▶ Data under study
────────────────────

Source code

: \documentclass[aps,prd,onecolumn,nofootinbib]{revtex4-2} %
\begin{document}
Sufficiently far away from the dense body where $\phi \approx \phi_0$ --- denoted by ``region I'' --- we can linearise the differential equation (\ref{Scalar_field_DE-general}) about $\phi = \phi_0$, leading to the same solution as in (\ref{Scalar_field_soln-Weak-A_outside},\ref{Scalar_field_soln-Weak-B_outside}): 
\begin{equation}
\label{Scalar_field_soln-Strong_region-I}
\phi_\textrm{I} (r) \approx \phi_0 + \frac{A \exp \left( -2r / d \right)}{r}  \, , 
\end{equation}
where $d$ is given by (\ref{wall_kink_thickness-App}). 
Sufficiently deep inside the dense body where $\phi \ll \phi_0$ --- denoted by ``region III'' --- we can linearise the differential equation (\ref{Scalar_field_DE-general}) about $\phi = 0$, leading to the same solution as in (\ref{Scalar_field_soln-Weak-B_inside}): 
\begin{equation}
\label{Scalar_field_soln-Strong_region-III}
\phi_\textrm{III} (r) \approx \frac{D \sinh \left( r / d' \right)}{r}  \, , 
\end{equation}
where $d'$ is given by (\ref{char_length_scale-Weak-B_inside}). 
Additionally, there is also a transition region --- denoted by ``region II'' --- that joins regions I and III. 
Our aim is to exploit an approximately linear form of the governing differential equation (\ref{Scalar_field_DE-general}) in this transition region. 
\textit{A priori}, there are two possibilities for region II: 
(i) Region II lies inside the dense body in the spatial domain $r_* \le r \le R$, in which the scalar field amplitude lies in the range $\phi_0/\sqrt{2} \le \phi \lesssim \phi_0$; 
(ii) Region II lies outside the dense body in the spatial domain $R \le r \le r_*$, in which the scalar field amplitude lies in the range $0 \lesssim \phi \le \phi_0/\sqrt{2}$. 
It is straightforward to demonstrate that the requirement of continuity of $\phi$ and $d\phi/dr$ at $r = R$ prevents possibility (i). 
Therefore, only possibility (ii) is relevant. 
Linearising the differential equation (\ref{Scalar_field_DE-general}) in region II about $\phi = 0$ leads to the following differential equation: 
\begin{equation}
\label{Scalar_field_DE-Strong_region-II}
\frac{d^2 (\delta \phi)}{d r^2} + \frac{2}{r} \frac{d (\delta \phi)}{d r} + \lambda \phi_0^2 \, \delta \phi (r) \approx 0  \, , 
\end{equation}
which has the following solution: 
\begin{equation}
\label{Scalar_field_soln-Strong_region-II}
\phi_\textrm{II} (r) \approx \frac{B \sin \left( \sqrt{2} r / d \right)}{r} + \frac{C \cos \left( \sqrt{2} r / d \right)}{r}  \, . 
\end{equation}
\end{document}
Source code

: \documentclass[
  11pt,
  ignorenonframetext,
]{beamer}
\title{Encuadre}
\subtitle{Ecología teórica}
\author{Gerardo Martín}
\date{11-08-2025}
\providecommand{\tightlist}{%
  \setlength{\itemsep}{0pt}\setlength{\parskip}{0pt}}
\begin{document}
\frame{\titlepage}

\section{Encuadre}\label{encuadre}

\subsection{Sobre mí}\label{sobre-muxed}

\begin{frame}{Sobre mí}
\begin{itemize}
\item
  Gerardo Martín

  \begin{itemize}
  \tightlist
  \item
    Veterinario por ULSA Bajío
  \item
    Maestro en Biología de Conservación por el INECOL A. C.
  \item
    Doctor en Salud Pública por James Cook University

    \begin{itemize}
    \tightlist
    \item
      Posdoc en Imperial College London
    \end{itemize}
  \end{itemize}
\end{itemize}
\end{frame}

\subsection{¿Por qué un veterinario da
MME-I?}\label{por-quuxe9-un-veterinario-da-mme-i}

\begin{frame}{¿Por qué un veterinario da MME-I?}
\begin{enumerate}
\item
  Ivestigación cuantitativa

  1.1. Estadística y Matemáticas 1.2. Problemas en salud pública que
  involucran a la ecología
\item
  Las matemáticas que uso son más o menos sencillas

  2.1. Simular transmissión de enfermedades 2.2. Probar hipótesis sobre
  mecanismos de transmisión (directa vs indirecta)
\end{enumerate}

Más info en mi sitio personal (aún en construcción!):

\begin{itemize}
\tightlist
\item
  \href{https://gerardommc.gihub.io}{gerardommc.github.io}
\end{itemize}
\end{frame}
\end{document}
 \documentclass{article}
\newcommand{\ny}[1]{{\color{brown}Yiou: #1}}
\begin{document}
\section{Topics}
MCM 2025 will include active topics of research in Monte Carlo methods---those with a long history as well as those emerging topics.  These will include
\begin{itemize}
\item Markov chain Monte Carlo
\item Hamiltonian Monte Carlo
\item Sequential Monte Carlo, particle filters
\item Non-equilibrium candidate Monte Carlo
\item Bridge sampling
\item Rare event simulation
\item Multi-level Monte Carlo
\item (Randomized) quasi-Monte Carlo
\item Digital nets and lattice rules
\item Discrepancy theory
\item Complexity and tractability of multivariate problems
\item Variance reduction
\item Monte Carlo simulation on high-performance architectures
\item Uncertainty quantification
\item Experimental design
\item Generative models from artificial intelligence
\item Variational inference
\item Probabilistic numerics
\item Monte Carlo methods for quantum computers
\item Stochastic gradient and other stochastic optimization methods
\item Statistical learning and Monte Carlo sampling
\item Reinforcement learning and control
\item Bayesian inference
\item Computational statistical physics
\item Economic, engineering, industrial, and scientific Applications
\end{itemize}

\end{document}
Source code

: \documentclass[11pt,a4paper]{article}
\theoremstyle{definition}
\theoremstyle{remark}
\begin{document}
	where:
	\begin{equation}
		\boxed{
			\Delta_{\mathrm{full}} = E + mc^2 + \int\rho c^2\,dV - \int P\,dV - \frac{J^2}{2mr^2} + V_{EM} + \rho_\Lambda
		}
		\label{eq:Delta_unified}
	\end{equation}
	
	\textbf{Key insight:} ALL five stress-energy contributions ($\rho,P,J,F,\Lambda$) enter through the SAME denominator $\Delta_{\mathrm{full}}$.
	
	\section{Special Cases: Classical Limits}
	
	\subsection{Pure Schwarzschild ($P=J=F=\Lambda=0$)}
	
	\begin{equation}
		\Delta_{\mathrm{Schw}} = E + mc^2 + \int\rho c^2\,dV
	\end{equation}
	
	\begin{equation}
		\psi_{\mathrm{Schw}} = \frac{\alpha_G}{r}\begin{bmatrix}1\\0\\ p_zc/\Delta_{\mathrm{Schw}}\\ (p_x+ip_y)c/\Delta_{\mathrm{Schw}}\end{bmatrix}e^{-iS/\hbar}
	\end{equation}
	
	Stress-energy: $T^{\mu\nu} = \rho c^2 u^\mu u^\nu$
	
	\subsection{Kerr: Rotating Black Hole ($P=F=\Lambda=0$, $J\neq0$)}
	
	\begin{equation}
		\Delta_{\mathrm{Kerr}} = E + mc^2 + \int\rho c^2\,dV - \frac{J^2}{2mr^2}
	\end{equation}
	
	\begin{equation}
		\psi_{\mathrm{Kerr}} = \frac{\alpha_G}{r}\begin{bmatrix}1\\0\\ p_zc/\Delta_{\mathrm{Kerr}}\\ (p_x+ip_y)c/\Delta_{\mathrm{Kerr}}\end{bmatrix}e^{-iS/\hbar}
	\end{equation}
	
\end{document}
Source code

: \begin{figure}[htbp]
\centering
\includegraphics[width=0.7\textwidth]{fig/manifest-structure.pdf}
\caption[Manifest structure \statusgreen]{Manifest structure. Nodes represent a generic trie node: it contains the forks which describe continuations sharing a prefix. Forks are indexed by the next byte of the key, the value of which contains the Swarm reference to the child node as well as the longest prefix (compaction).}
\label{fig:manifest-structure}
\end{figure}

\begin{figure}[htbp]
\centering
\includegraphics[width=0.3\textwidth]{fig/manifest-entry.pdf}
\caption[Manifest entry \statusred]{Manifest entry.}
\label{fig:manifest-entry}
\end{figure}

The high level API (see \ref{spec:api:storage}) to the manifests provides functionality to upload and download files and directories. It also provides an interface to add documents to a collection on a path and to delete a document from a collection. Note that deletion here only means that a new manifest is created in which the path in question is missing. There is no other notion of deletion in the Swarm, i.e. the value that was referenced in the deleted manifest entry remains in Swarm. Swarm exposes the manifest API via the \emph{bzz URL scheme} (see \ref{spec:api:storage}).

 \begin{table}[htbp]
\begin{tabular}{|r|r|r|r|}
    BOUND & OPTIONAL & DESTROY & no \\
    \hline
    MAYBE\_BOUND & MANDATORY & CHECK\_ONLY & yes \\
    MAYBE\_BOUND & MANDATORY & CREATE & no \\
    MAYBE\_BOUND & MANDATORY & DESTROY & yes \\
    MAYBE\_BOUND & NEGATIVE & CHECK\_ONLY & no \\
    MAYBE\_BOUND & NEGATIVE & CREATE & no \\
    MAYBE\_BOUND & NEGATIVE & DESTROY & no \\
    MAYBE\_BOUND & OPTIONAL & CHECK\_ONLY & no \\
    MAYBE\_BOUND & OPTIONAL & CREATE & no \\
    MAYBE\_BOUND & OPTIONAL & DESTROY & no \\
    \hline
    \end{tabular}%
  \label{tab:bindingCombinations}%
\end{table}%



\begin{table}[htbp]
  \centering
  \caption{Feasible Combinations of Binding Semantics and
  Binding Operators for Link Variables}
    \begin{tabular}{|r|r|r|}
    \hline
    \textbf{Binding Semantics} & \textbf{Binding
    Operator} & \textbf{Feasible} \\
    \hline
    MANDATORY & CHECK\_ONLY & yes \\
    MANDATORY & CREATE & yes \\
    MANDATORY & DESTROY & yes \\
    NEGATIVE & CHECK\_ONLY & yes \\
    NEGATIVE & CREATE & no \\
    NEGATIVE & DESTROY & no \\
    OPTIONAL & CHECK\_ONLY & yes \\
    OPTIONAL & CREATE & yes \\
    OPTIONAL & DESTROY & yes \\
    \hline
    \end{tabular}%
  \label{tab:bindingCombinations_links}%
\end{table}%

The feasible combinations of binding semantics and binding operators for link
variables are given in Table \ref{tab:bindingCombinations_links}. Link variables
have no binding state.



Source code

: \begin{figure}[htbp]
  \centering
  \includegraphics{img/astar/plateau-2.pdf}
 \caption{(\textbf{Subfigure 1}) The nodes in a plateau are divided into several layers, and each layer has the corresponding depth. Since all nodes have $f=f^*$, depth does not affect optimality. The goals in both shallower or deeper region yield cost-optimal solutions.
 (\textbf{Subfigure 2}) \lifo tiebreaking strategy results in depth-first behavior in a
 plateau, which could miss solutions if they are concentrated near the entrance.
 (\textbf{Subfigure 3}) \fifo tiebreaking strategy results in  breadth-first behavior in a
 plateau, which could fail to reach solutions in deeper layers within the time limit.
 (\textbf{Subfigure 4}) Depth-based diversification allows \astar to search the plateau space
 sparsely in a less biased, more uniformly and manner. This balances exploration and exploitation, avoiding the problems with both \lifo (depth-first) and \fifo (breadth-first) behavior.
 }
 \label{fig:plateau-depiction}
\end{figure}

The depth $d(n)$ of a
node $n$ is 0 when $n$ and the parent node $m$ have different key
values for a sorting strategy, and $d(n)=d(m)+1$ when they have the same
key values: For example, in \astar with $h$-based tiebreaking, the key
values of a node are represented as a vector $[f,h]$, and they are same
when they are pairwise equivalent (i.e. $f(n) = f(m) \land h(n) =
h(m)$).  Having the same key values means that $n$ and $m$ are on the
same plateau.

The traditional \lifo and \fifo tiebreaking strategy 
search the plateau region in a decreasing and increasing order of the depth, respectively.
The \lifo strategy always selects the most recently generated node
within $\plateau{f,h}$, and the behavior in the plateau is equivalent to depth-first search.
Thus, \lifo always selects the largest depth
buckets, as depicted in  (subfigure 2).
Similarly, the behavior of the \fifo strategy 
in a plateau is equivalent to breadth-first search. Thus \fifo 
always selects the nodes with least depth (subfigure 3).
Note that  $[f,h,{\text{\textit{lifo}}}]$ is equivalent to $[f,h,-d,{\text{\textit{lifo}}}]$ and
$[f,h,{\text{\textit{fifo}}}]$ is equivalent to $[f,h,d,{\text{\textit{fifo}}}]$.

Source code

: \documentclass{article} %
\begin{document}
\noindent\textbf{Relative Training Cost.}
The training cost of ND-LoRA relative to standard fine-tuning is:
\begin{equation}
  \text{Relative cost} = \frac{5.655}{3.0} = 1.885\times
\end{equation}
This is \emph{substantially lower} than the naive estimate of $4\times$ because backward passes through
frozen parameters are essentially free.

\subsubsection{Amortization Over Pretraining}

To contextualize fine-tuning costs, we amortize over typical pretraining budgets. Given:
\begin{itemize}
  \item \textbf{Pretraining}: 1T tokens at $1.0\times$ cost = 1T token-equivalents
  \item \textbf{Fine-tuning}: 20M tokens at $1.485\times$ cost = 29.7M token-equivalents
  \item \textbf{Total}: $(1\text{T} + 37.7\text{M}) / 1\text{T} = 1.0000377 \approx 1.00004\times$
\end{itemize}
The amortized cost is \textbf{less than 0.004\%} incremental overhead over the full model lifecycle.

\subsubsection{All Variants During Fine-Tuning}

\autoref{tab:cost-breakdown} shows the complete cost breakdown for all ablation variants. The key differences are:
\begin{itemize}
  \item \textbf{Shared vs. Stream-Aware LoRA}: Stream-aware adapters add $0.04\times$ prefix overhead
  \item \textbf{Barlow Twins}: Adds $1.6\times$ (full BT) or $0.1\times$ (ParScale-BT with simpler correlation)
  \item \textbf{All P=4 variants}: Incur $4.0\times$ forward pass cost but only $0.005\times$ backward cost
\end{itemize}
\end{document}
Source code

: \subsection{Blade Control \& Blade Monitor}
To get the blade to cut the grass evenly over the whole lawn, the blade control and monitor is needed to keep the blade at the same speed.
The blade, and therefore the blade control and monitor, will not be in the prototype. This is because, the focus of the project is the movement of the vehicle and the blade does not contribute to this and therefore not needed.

────────────────────

Everything from the first line of the data through the line holding "Additionally, there is" should be output exactly, and no other lines.

▶ Output of the task
Source code

: \documentclass[aps,prd,onecolumn,nofootinbib]{revtex4-2} %
\begin{document}
Sufficiently far away from the dense body where $\phi \approx \phi_0$ --- denoted by ``region I'' --- we can linearise the differential equation (\ref{Scalar_field_DE-general}) about $\phi = \phi_0$, leading to the same solution as in (\ref{Scalar_field_soln-Weak-A_outside},\ref{Scalar_field_soln-Weak-B_outside}): 
\begin{equation}
\label{Scalar_field_soln-Strong_region-I}
\phi_\textrm{I} (r) \approx \phi_0 + \frac{A \exp \left( -2r / d \right)}{r}  \, , 
\end{equation}
where $d$ is given by (\ref{wall_kink_thickness-App}). 
Sufficiently deep inside the dense body where $\phi \ll \phi_0$ --- denoted by ``region III'' --- we can linearise the differential equation (\ref{Scalar_field_DE-general}) about $\phi = 0$, leading to the same solution as in (\ref{Scalar_field_soln-Weak-B_inside}): 
\begin{equation}
\label{Scalar_field_soln-Strong_region-III}
\phi_\textrm{III} (r) \approx \frac{D \sinh \left( r / d' \right)}{r}  \, , 
\end{equation}
where $d'$ is given by (\ref{char_length_scale-Weak-B_inside}). 
Additionally, there is also a transition region --- denoted by ``region II'' --- that joins regions I and III. 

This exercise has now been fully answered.